In the past two months, three deadly terrorist attacks targeted different places of worship - Muslims, Christians and Jews - in various parts of the world. These highlighted the increasing influence of hate speech and terrorism led by far-right wing groups in the West and in the Middle East as well.
On Saturday night and during a congregation celebrating the last day of Passover, a terrorist gunman walked into a synagogue in Poway, north of San Diego in California, and opened fire using an AR-type assault rifle killing one woman and injuring three other people.
The woman who died was 60-year-old Lori Kaye. She was shot after throwing herself in front of a rabbi during the firing spree.
Lori Gilbert Kaye was murdered as she tried to shield the Rabbi of #Poway #Chabad Synagogue as he was giving his sermon on the last day of #Passover. He is also injured, but alive. Lori's loss is felt deeply around the world - may her memory be a blessing. pic.twitter.com/L9PiiURRsr
— Michael Dickson (@michaeldickson) April 28, 2019
The 19-year-old suspect was chased out of the building by an off-duty officer who fired back at him. He was immediately arrested.
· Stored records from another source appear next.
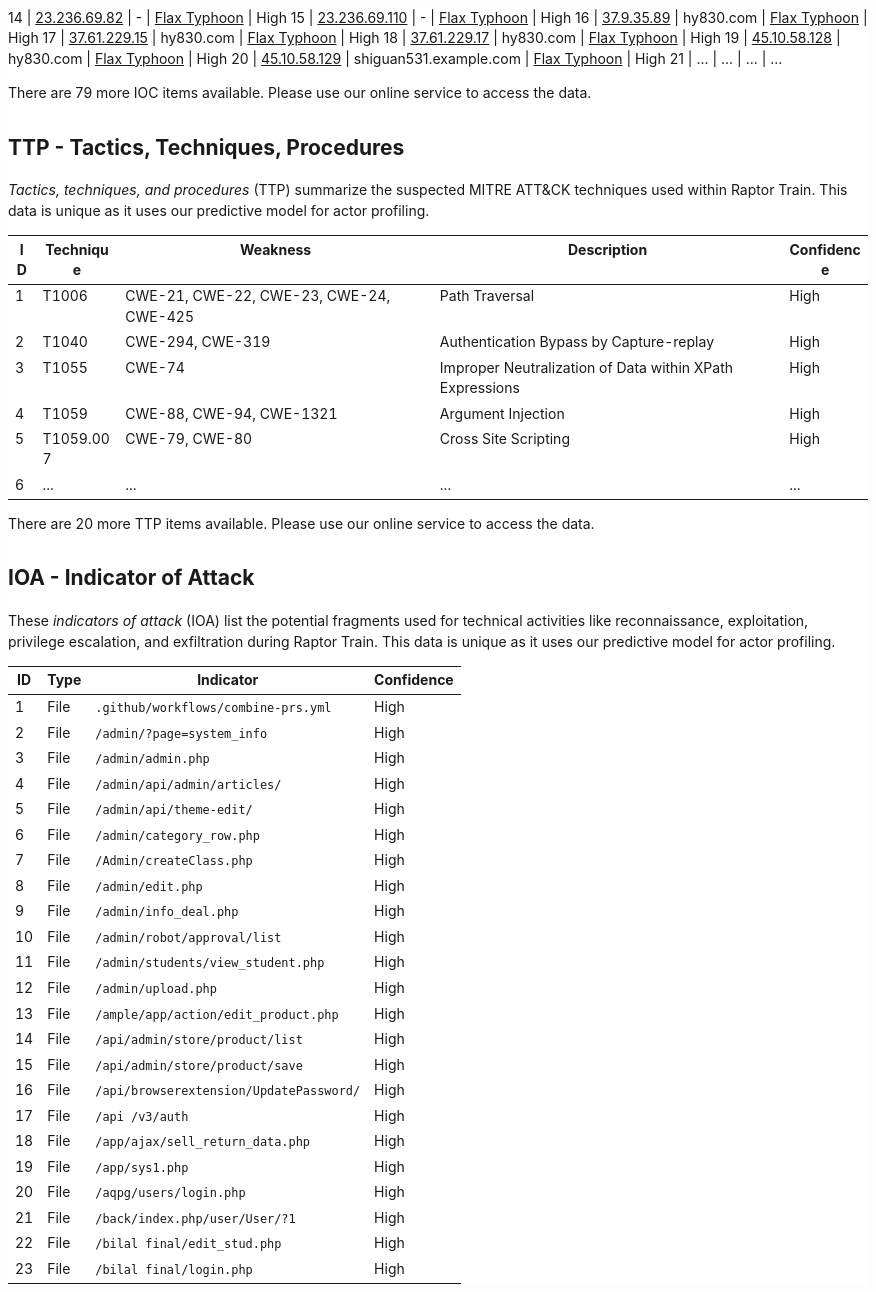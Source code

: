 14 | [23.236.69.82](https://vuldb.com/?ip.23.236.69.82) | - | [Flax Typhoon](https://vuldb.com/?actor.flax_typhoon) | High
15 | [23.236.69.110](https://vuldb.com/?ip.23.236.69.110) | - | [Flax Typhoon](https://vuldb.com/?actor.flax_typhoon) | High
16 | [37.9.35.89](https://vuldb.com/?ip.37.9.35.89) | hy830.com | [Flax Typhoon](https://vuldb.com/?actor.flax_typhoon) | High
17 | [37.61.229.15](https://vuldb.com/?ip.37.61.229.15) | hy830.com | [Flax Typhoon](https://vuldb.com/?actor.flax_typhoon) | High
18 | [37.61.229.17](https://vuldb.com/?ip.37.61.229.17) | hy830.com | [Flax Typhoon](https://vuldb.com/?actor.flax_typhoon) | High
19 | [45.10.58.128](https://vuldb.com/?ip.45.10.58.128) | hy830.com | [Flax Typhoon](https://vuldb.com/?actor.flax_typhoon) | High
20 | [45.10.58.129](https://vuldb.com/?ip.45.10.58.129) | shiguan531.example.com | [Flax Typhoon](https://vuldb.com/?actor.flax_typhoon) | High
21 | ... | ... | ... | ...

There are 79 more IOC items available. Please use our online service to access the data.

## TTP - Tactics, Techniques, Procedures

_Tactics, techniques, and procedures_ (TTP) summarize the suspected MITRE ATT&CK techniques used within Raptor Train. This data is unique as it uses our predictive model for actor profiling.

ID | Technique | Weakness | Description | Confidence
-- | --------- | -------- | ----------- | ----------
1 | T1006 | CWE-21, CWE-22, CWE-23, CWE-24, CWE-425 | Path Traversal | High
2 | T1040 | CWE-294, CWE-319 | Authentication Bypass by Capture-replay | High
3 | T1055 | CWE-74 | Improper Neutralization of Data within XPath Expressions | High
4 | T1059 | CWE-88, CWE-94, CWE-1321 | Argument Injection | High
5 | T1059.007 | CWE-79, CWE-80 | Cross Site Scripting | High
6 | ... | ... | ... | ...

There are 20 more TTP items available. Please use our online service to access the data.

## IOA - Indicator of Attack

These _indicators of attack_ (IOA) list the potential fragments used for technical activities like reconnaissance, exploitation, privilege escalation, and exfiltration during Raptor Train. This data is unique as it uses our predictive model for actor profiling.

ID | Type | Indicator | Confidence
-- | ---- | --------- | ----------
1 | File | `.github/workflows/combine-prs.yml` | High
2 | File | `/admin/?page=system_info` | High
3 | File | `/admin/admin.php` | High
4 | File | `/admin/api/admin/articles/` | High
5 | File | `/admin/api/theme-edit/` | High
6 | File | `/admin/category_row.php` | High
7 | File | `/Admin/createClass.php` | High
8 | File | `/admin/edit.php` | High
9 | File | `/admin/info_deal.php` | High
10 | File | `/admin/robot/approval/list` | High
11 | File | `/admin/students/view_student.php` | High
12 | File | `/admin/upload.php` | High
13 | File | `/ample/app/action/edit_product.php` | High
14 | File | `/api/admin/store/product/list` | High
15 | File | `/api/admin/store/product/save` | High
16 | File | `/api/browserextension/UpdatePassword/` | High
17 | File | `/api /v3/auth` | High
18 | File | `/app/ajax/sell_return_data.php` | High
19 | File | `/app/sys1.php` | High
20 | File | `/aqpg/users/login.php` | High
21 | File | `/back/index.php/user/User/?1` | High
22 | File | `/bilal final/edit_stud.php` | High
23 | File | `/bilal final/login.php` | High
Social media users have been sharing what is thought to be the attacker’s manifesto; an open letter posted hours before the attack, on the online forum 8chan, in which he identified himself, stating his anti-Semitic motives and racist rants.
Not only does the San Diego synagogue shooter's manifesto reference the Christchurch and Pittsburgh shootings, it specifically cites the support of 8chan and calls on other "anons" to carry out more attacks. https://t.co/7oRDrAwrm2
— Evan Hill (@evanchill) April 28, 2019
In a similar rhetoric to the New Zealand Christchurch attacks, the Poway attacker refers to the two attacks on the Christchurch mosques in March 2019 which killed over 50 people and the Pittsburgh synagogue shooting in October 2018 in which 11 people were killed. As he said he was inspired by these attacks. He has also claimed responsibility for an attack on a mosque in the US a week ago.
The #Poway shooter’s manifesto is classic white nationalism- claims Jews orchestrate mass immigration, feminism, race mixing for ‘genocide of European race’; cites Christian scripture, calls Jews Satanic. Let’s get clear- white Christian nationalism is the biggest threat to Jews.
— Ben Lorber (@BenLorber8) April 27, 2019
One Twitter account is reported to have seen the attacker's manifesto on the 8chan website hours before the attack took place.
Twitter user spotted the San Diego shooter’s 8chan post several minutes before the attack (timestamp confirms) and called the FBI to report it https://t.co/IUsa32u5nh
— Jon Passantino (@passantino) April 28, 2019
The fact that the synagogue attacker was able to post his letter on the internet citing hate and white nationalism as his reasons, has in fact highlighted the rise of the far-rightist ideology on digital media platforms, those who fear being replaced by the Jews or the immigrants.
I'm not interested in condemnations of anti-semitism from purveyors of white supremacy. You cannot attack immigrants, refugees, Muslims, and people of color and claim to stand with Jews. It's all the same tide of hate.
— Leah Greenberg (@Leahgreenb) April 28, 2019
But the conversation on the power of the digital media platforms have failed in stopping such attacks from taking place. This is despite the fact the attacker managed to talk about it hours ago on the internet.
Meanwhile, discussion on the ban of white supremacist accounts on social media platforms and the monitoring or even censorship of hate speech has come to light again.